Bien sûr, nous savons que lorsqu’un acheteur cherche une moto, il n’aura pas tendance à comparer des modèles de cylindrées si différentes. Les amateurs de grosse cylindrée risquent peu d’opter subitement pour une 300, et les néophytes ont tout intérêt à laisser de côté les grosses cylindrées et leurs 150 chevaux disponibles par une simple torsion du poignet. Cela dit, il a été très intéressant, et souvent surprenant, de voir comment se comparent ces trois machines de même catégorie, mais très distinctes côté motorisation.
Première observation : les motos de petite cylindrée ont énormément évolué au cours des dernières années. Il n’y a pas si longtemps, les machines de moins de 400 ou 500 cc étaient souvent perçues comme essentiellement réservées à un usage urbain parce qu’on les disait trop petites et pas suffisamment puissantes pour rouler à bonne vitesse. La Versys-X 300 démontre clairement que, sans être idéales pour ce type d’usage, les petites cylindrées modernes sont parfaitement en mesure de s’attaquer à la grande route.
Une des qualités de la Kawasaki à cet égard, c’est qu’il s’agit d’une moto plein format. Sa selle à 815 mm (32 po) fera peut-être hésiter certains débutants, mais elle a l’avantage de créer un poste de pilotage aux proportions généreuses pour cette catégorie. Même un pilote de six pieds peut s’y installer confortablement. En fait, tout est « gros » sur la plus petite moto d’aventure de Kawasaki. Le carénage offre une bonne protection, la suspension est sérieuse et le triangle poignée–selle–repose-pieds est suffisamment ample. En réalité, le principal compromis exigé par la 300 ne provient pas de son format, mais plutôt de sa selle. Même en la décrivant comme « dure comme une planche », on est en dessous de la vérité… Étonnant que Kawasaki ait fait ce choix alors que les autres éléments relatifs au confort sont au rendez-vous. Au bout de 45 minutes, tous nos testeurs voulaient s’arrêter. Et tous ont dit qu’ils chercheraient à se procurer une selle Corbin ou Sargent aussitôt après avoir acheté la 300.
Dans la série « moto plein format », précisons que la 300 est livrée avec l’ABS et qu’on peut ajouter des valises en option. Avec un seul disque à l’avant, il s’avère presque impossible de bloquer la roue sur pavé sec de toute façon, mais sur surfaces mouillées ou glissantes, l’ABS fonctionne très bien.

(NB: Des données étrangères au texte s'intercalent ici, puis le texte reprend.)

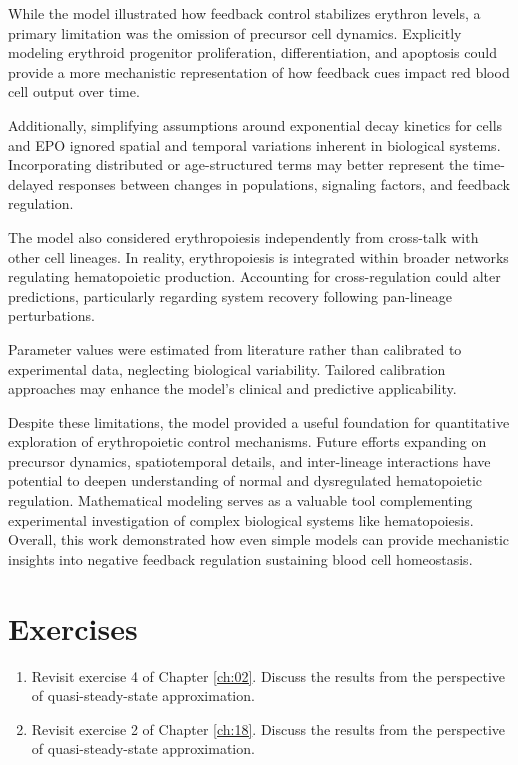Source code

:While the model illustrated how feedback control stabilizes erythron levels, a primary limitation was the omission of precursor cell dynamics. Explicitly modeling erythroid progenitor proliferation, differentiation, and apoptosis could provide a more mechanistic representation of how feedback cues impact red blood cell output over time.

Additionally, simplifying assumptions around exponential decay kinetics for cells and EPO ignored spatial and temporal variations inherent in biological systems. Incorporating distributed or age-structured terms may better represent the time-delayed responses between changes in populations, signaling factors, and feedback regulation.

The model also considered erythropoiesis independently from cross-talk with other cell lineages. In reality, erythropoiesis is integrated within broader networks regulating hematopoietic production. Accounting for cross-regulation could alter predictions, particularly regarding system recovery following pan-lineage perturbations.

Parameter values were estimated from literature rather than calibrated to experimental data, neglecting biological variability. Tailored calibration approaches may enhance the model's clinical and predictive applicability.

Despite these limitations, the model provided a useful foundation for quantitative exploration of erythropoietic control mechanisms. Future efforts expanding on precursor dynamics, spatiotemporal details, and inter-lineage interactions have potential to deepen understanding of normal and dysregulated hematopoietic regulation. Mathematical modeling serves as a valuable tool complementing experimental investigation of complex biological systems like hematopoiesis. Overall, this work demonstrated how even simple models can provide mechanistic insights into negative feedback regulation sustaining blood cell homeostasis.

\section{Exercises}

\begin{enumerate}
    \item Revisit exercise 4 of Chapter \ref{ch:02}. Discuss the results from the perspective of quasi-steady-state approximation.
  
    \item Revisit exercise 2 of Chapter \ref{ch:18}. Discuss the results from the perspective of quasi-steady-state approximation.
  
  \end{enumerate}
  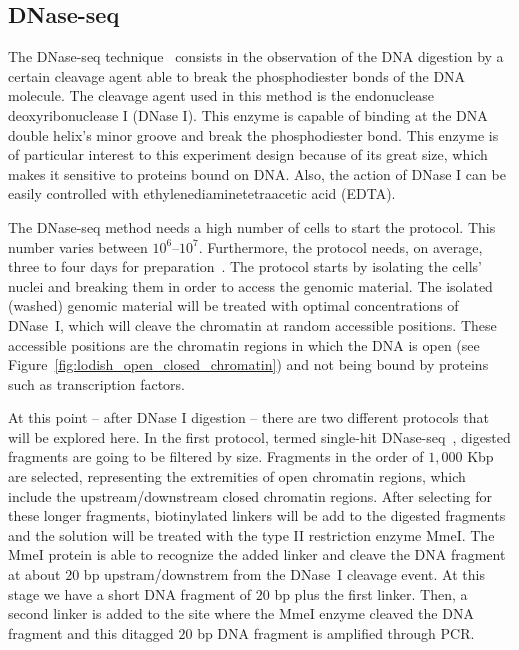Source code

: \subsection{DNase-seq}
\label{sec:dnase.seq}

The DNase-seq technique~\cite{crawford2004,sabo2004a} consists in the observation of the DNA digestion by a certain cleavage agent able to break the phosphodiester bonds of the DNA molecule. The cleavage agent used in this method is the endonuclease deoxyribonuclease I (DNase I). This enzyme is capable of binding at the DNA double helix's minor groove and break the phosphodiester bond. This enzyme is of particular interest to this experiment design because of its great size, which makes it sensitive to proteins bound on DNA. Also, the action of DNase I can be easily controlled with ethylenediaminetetraacetic acid (EDTA).

The DNase-seq method needs a high number of cells to start the protocol. This number varies between $10^{6}$--$10^{7}$. Furthermore, the protocol needs, on average, three to four days for preparation~\cite{buenrostro2013}. The protocol starts by isolating the cells' nuclei and breaking them in order to access the genomic material. The isolated (washed) genomic material will be treated with optimal concentrations of DNase~I, which will cleave the chromatin at random accessible positions. These accessible positions are the chromatin regions in which the DNA is open (see Figure~\ref{fig:lodish_open_closed_chromatin}) and not being bound by proteins such as transcription factors.

At this point -- after DNase I digestion -- there are two different protocols that will be explored here. In the first protocol, termed single-hit DNase-seq~\cite{crawford2004}, digested fragments are going to be filtered by size. Fragments in the order of $1,000$ Kbp are selected, representing the extremities of open chromatin regions, which include the upstream/downstream closed chromatin regions. After selecting for these longer fragments, biotinylated linkers will be add to the digested fragments and the solution will be treated with the type II restriction enzyme MmeI. The MmeI protein is able to recognize the added linker and cleave the DNA fragment at about $20$ bp upstram/downstrem from the DNase~I cleavage event. At this stage we have a short DNA fragment of $20$ bp plus the first linker. Then, a second linker is added to the site where the MmeI enzyme cleaved the DNA fragment and this ditagged $20$ bp DNA fragment is amplified through PCR.

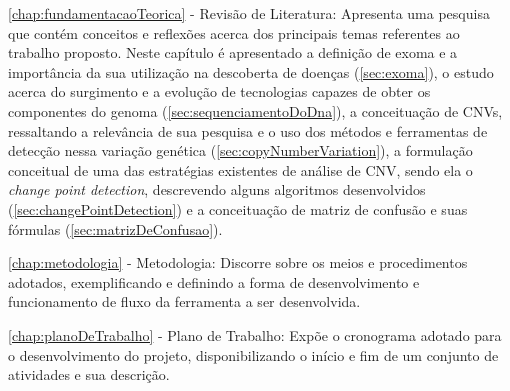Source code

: \autoref{chap:fundamentacaoTeorica} - Revisão de Literatura: Apresenta uma pesquisa que contém conceitos e reflexões acerca dos principais temas referentes ao trabalho proposto. Neste capítulo é apresentado a definição de exoma e a importância da sua utilização na descoberta de doenças (\autoref{sec:exoma}), o estudo acerca do surgimento e a evolução de tecnologias capazes de obter os componentes do genoma (\autoref{sec:sequenciamentoDoDna}), a conceituação de CNVs, ressaltando a relevância de sua pesquisa e o uso dos métodos e ferramentas de detecção nessa variação genética (\autoref{sec:copyNumberVariation}), a formulação conceitual de uma das estratégias existentes de análise de CNV, sendo ela o \textit{change point detection}, descrevendo alguns algoritmos desenvolvidos (\autoref{sec:changePointDetection}) e a conceituação de matriz de confusão e suas fórmulas (\autoref{sec:matrizDeConfusao}).

\autoref{chap:metodologia} - Metodologia: Discorre sobre os meios e procedimentos adotados, exemplificando e definindo a forma de desenvolvimento e funcionamento de fluxo da ferramenta a ser desenvolvida.

\autoref{chap:planoDeTrabalho} - Plano de Trabalho: Expõe o cronograma adotado para o desenvolvimento do projeto, disponibilizando o início e fim de um conjunto de atividades e sua descrição.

Quant aux valises, elles sont offertes à prix raisonnable, 561,83 $, mais elles ne nous ont pas impressionnés. Non pas tant qu’elles soient petites – leur capacité de 17 litres est raisonnable pour une moto de cette cylindrée –, mais elles semblent un peu fragiles et le système de verrouillage est tout simplement diabolique.
Côté motorisation, la Versys-X utilise un bicylindre vertical de 296 cc dérivé de celui de la Ninja 300. Bien sûr, il pose certaines limites, mais elles ne proviennent pas nécessairement d’où on pourrait s’y attendre. Pour suivre les plus grosses motos, il faut tordre solidement la poignée, de façon à extraire chacun des 39 chevaux disponibles, mais la Versys-X y arrive bien. On peut filer toute la journée à 130 km/h et avec un minimum de planification, on peut dépasser (assez) facilement les véhicules trop lents. Par contre, avec le rapport final de série, le petit moulin donne l’impression de révolutionner comme un blender sur les stéroïdes. À 100 km/h en sixième vitesse, il tourne à 7500 tr/min; à 120, il atteint le cap des 9000 tr/min. À ce régime, le moteur ne pose pas vraiment de problème de vibrations, mais on a de la peine pour lui… Sur la grande route, on a toujours l’impression qu’il tourne à fond de train. Tous les participants à cet essai étaient d’accord : après avoir remplacé la selle, ils installeraient un pignon plus grand pour réduire le régime moteur aux vitesses de croisière (même si on y perdrait un peu en accélération).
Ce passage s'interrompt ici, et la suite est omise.